Only things aren't that simple. phpList is a monster open source project with many versions and revisions and the documentation is, well, open source quality. The recent version 3.0 brought many drastic changes and one can get lost browsing the forums that deal with issues in the older versions. After installing I spent a few days scratching my head trying to figure out cron jobs.

Out of the box phpList is set to work from the internet browser. It runs on the server but it requires an active connection with the desktop browser or it stops working (!). It doesn't make any sense and you can definitely not leave the laptop running for days till the email delivery is complete. The workaround is to process the queue using a cron job, that is using the linux task scheduler on the server. But do you know what on earth is the difference between php-cli and php-cgi? I didn't so I got stuck.

If your website is on shared hosting most probably you only have php-cgi, and that's harder to work with. A good starting point is this forum post that explains how to find out what kind of PHP you have available and what command to use to manually process the phplist queue. Only the information is partial and wrong for the latest version, and it doesn't tell you about the biggest issue: you must schedule the cron job to run repeatedly on the server till all the mails are sent. What you need to do for PHP-cgi is to follow these steps below.

ps. I switched to the lastest phplist version 3.6 and I was surprised to discover that the old command line arguments are no longer working!? Neither do their old forum posts, they have all disappeared. It looks like the command line now should be:

/usr/bin/php8.1 /pathto/admin/index.php -pprocessqueue -c/pathto/config/config.php

It won't work without the explicit path to the config file.
I am still looking for a way to pass cron user passwords... blast! (to put it mildly :)

■ PHP-cgi cron setup for phpList v3.x

  1. Preparation. Import your email subscribers and start a new campaign. Put the campaign in the processing queue. Follow the steps 1-3 in the forum post. You should revise the mailqueue delivery rate (step 2) to match your cron scheduling (see below)
     
  2. Test the command line. Using a SSH connection to the server (e.g. PuTTY) test a single batch of the mailing executing a command like:
    php location/lists/admin/index.php page=pageaction action=processqueue login=user password=xxx > out.htm
    Open the output file out.htm in a browser and search for errors. If everything went well, you should see a message "X messages sent in Y seconds".
    If the output is empty make sure you are running php version 5 or later because that's the minimum requirement. If you have other kind of errors like Access denied search the phpList groups for that keyword to see possible explanations.
     
  3. Schedule the delivery. When running in php-cgi mode, you cannot process the list in one go. You have to issue the command again and again till all subscribers are sent their emails. You can read the manual for days but you won't find this important point. Your cron file should look like this
    */5 * * * * /usr/bin/php5 ... (and the rest of the command like in step 2)
    The */5 part means that this should run every 5 minutes to process one batch. Tweak this rate to match your delivery constraints.
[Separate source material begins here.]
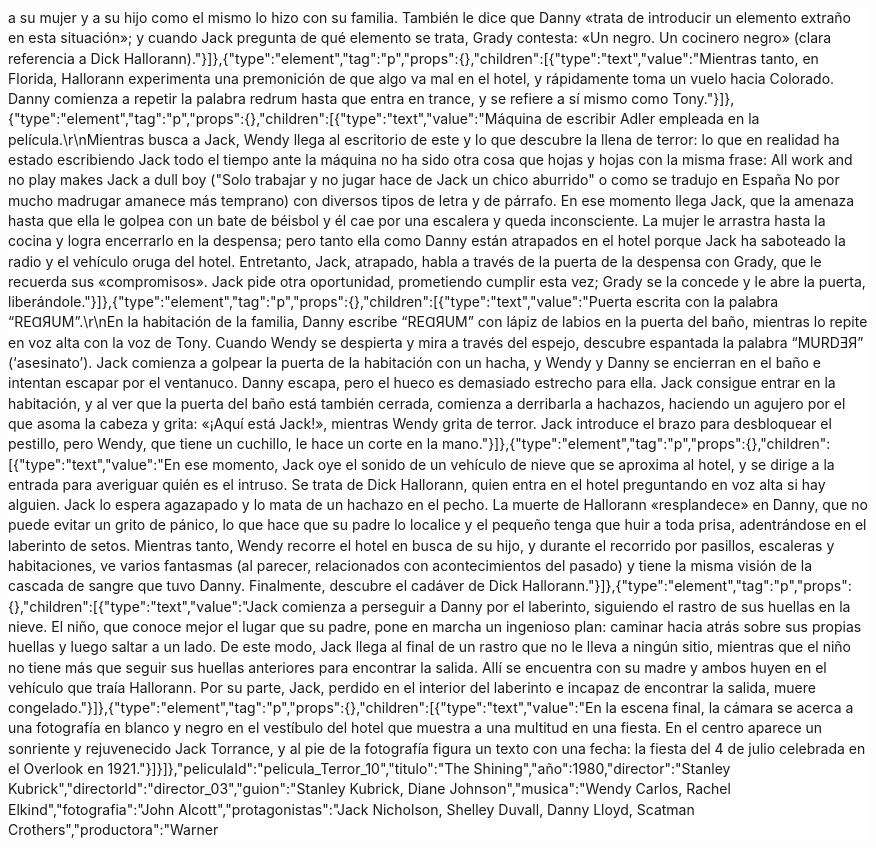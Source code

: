 a su mujer y a su hijo como el mismo lo hizo con su familia. También le dice que Danny «trata de introducir un elemento extraño en esta situación»; y cuando Jack pregunta de qué elemento se trata, Grady contesta: «Un negro. Un cocinero negro» (clara referencia a Dick Hallorann)."}]},{"type":"element","tag":"p","props":{},"children":[{"type":"text","value":"Mientras tanto, en Florida, Hallorann experimenta una premonición de que algo va mal en el hotel, y rápidamente toma un vuelo hacia Colorado. Danny comienza a repetir la palabra redrum hasta que entra en trance, y se refiere a sí mismo como Tony."}]},{"type":"element","tag":"p","props":{},"children":[{"type":"text","value":"Máquina de escribir Adler empleada en la película.\r\nMientras busca a Jack, Wendy llega al escritorio de este y lo que descubre la llena de terror: lo que en realidad ha estado escribiendo Jack todo el tiempo ante la máquina no ha sido otra cosa que hojas y hojas con la misma frase: All work and no play makes Jack a dull boy (\"Solo trabajar y no jugar hace de Jack un chico aburrido\" o como se tradujo en España No por mucho madrugar amanece más temprano) con diversos tipos de letra y de párrafo. En ese momento llega Jack, que la amenaza hasta que ella le golpea con un bate de béisbol y él cae por una escalera y queda inconsciente. La mujer le arrastra hasta la cocina y logra encerrarlo en la despensa; pero tanto ella como Danny están atrapados en el hotel porque Jack ha saboteado la radio y el vehículo oruga del hotel. Entretanto, Jack, atrapado, habla a través de la puerta de la despensa con Grady, que le recuerda sus «compromisos». Jack pide otra oportunidad, prometiendo cumplir esta vez; Grady se la concede y le abre la puerta, liberándole."}]},{"type":"element","tag":"p","props":{},"children":[{"type":"text","value":"Puerta escrita con la palabra “REⱭЯUM”.\r\nEn la habitación de la familia, Danny escribe “REⱭЯUM” con lápiz de labios en la puerta del baño, mientras lo repite en voz alta con la voz de Tony. Cuando Wendy se despierta y mira a través del espejo, descubre espantada la palabra “MURDƎЯ” (‘asesinato’). Jack comienza a golpear la puerta de la habitación con un hacha, y Wendy y Danny se encierran en el baño e intentan escapar por el ventanuco. Danny escapa, pero el hueco es demasiado estrecho para ella. Jack consigue entrar en la habitación, y al ver que la puerta del baño está también cerrada, comienza a derribarla a hachazos, haciendo un agujero por el que asoma la cabeza y grita: «¡Aquí está Jack!», mientras Wendy grita de terror. Jack introduce el brazo para desbloquear el pestillo, pero Wendy, que tiene un cuchillo, le hace un corte en la mano."}]},{"type":"element","tag":"p","props":{},"children":[{"type":"text","value":"En ese momento, Jack oye el sonido de un vehículo de nieve que se aproxima al hotel, y se dirige a la entrada para averiguar quién es el intruso. Se trata de Dick Hallorann, quien entra en el hotel preguntando en voz alta si hay alguien. Jack lo espera agazapado y lo mata de un hachazo en el pecho. La muerte de Hallorann «resplandece» en Danny, que no puede evitar un grito de pánico, lo que hace que su padre lo localice y el pequeño tenga que huir a toda prisa, adentrándose en el laberinto de setos. Mientras tanto, Wendy recorre el hotel en busca de su hijo, y durante el recorrido por pasillos, escaleras y habitaciones, ve varios fantasmas (al parecer, relacionados con acontecimientos del pasado) y tiene la misma visión de la cascada de sangre que tuvo Danny. Finalmente, descubre el cadáver de Dick Hallorann."}]},{"type":"element","tag":"p","props":{},"children":[{"type":"text","value":"Jack comienza a perseguir a Danny por el laberinto, siguiendo el rastro de sus huellas en la nieve. El niño, que conoce mejor el lugar que su padre, pone en marcha un ingenioso plan: caminar hacia atrás sobre sus propias huellas y luego saltar a un lado. De este modo, Jack llega al final de un rastro que no le lleva a ningún sitio, mientras que el niño no tiene más que seguir sus huellas anteriores para encontrar la salida. Allí se encuentra con su madre y ambos huyen en el vehículo que traía Hallorann. Por su parte, Jack, perdido en el interior del laberinto e incapaz de encontrar la salida, muere congelado."}]},{"type":"element","tag":"p","props":{},"children":[{"type":"text","value":"En la escena final, la cámara se acerca a una fotografía en blanco y negro en el vestíbulo del hotel que muestra a una multitud en una fiesta. En el centro aparece un sonriente y rejuvenecido Jack Torrance, y al pie de la fotografía figura un texto con una fecha: la fiesta del 4 de julio celebrada en el Overlook en 1921."}]}]},"peliculaId":"pelicula_Terror_10","titulo":"The Shining","año":1980,"director":"Stanley Kubrick","directorId":"director_03","guion":"Stanley Kubrick, Diane Johnson","musica":"Wendy Carlos, Rachel Elkind","fotografia":"John Alcott","protagonistas":"Jack Nicholson, Shelley Duvall, Danny Lloyd, Scatman Crothers","productora":"Warner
You must edit your CONFIG.PHP configuration file so that the delivery rate matches the cron scheduled rate, e.g.

define("MAILQUEUE_BATCH_SIZE",50);
define("MAILQUEUE_BATCH_PERIOD",180); # 180 seconds=3 min
define('MAILQUEUE_THROTTLE',1);
50 emails can be sent in one minute; this runs every 5 minutes so with a simple calculation our rate is (60/5)*50=600 emails/hour.

That's it. Now you can close all the putty and browser windows and go do something useful with your life while the phplist script heralds your news in autopilot mode. If you want to check the progress of the mailing just "login" with your browser to check the active campaign:
http://yoursite.com/lists/admin/?page=messages&tab=active
When it is all over don't forget to remove the cron job using crontab -r command from the putty terminal.